Exercise directions: Print the entries exactly as they appear, and omit any images.

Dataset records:
◇ ◇ ◇ ◇

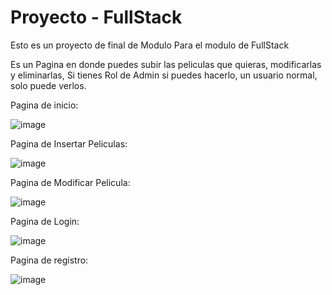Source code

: # Proyecto - FullStack

Esto es un proyecto de final de Modulo Para el modulo de FullStack

Es un Pagina en donde puedes subir las peliculas que quieras, modificarlas y eliminarlas, Si tienes Rol de Admin si puedes hacerlo, un usuario normal, solo puede verlos.

Pagina de inicio:

![image](https://github.com/user-attachments/assets/2c769c58-205e-42ea-a353-46194715f0e7)


Pagina de Insertar Peliculas:

![image](https://github.com/user-attachments/assets/5b1a90ce-22a6-4896-86a8-8cc4b7e5ade9)

Pagina de Modificar Pelicula:

![image](https://github.com/user-attachments/assets/d2df02d4-4a6b-43f5-978f-6c615aba11ef)


Pagina de Login:

![image](https://github.com/user-attachments/assets/dc8824fd-61e2-4cd2-91b7-a5fe99337500)

Pagina de registro:

![image](https://github.com/user-attachments/assets/a70ba5e8-4fa7-4916-8a04-b59c9a247c3b)

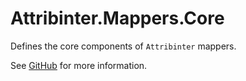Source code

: # Attribinter.Mappers.Core

Defines the core components of `Attribinter` mappers.

See [GitHub](https://github.com/Attribinter/Attribinter.Mappers) for more information.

◇ ◇ ◇ ◇

Answer area:
Source code

: # Proyecto - FullStack

Esto es un proyecto de final de Modulo Para el modulo de FullStack

Es un Pagina en donde puedes subir las peliculas que quieras, modificarlas y eliminarlas, Si tienes Rol de Admin si puedes hacerlo, un usuario normal, solo puede verlos.

Pagina de inicio:

![image](https://github.com/user-attachments/assets/2c769c58-205e-42ea-a353-46194715f0e7)


Pagina de Insertar Peliculas:

![image](https://github.com/user-attachments/assets/5b1a90ce-22a6-4896-86a8-8cc4b7e5ade9)

Pagina de Modificar Pelicula:

![image](https://github.com/user-attachments/assets/d2df02d4-4a6b-43f5-978f-6c615aba11ef)


Pagina de Login:

![image](https://github.com/user-attachments/assets/dc8824fd-61e2-4cd2-91b7-a5fe99337500)

Pagina de registro:

![image](https://github.com/user-attachments/assets/a70ba5e8-4fa7-4916-8a04-b59c9a247c3b)

Source code

: # Attribinter.Mappers.Core

Defines the core components of `Attribinter` mappers.

See [GitHub](https://github.com/Attribinter/Attribinter.Mappers) for more information.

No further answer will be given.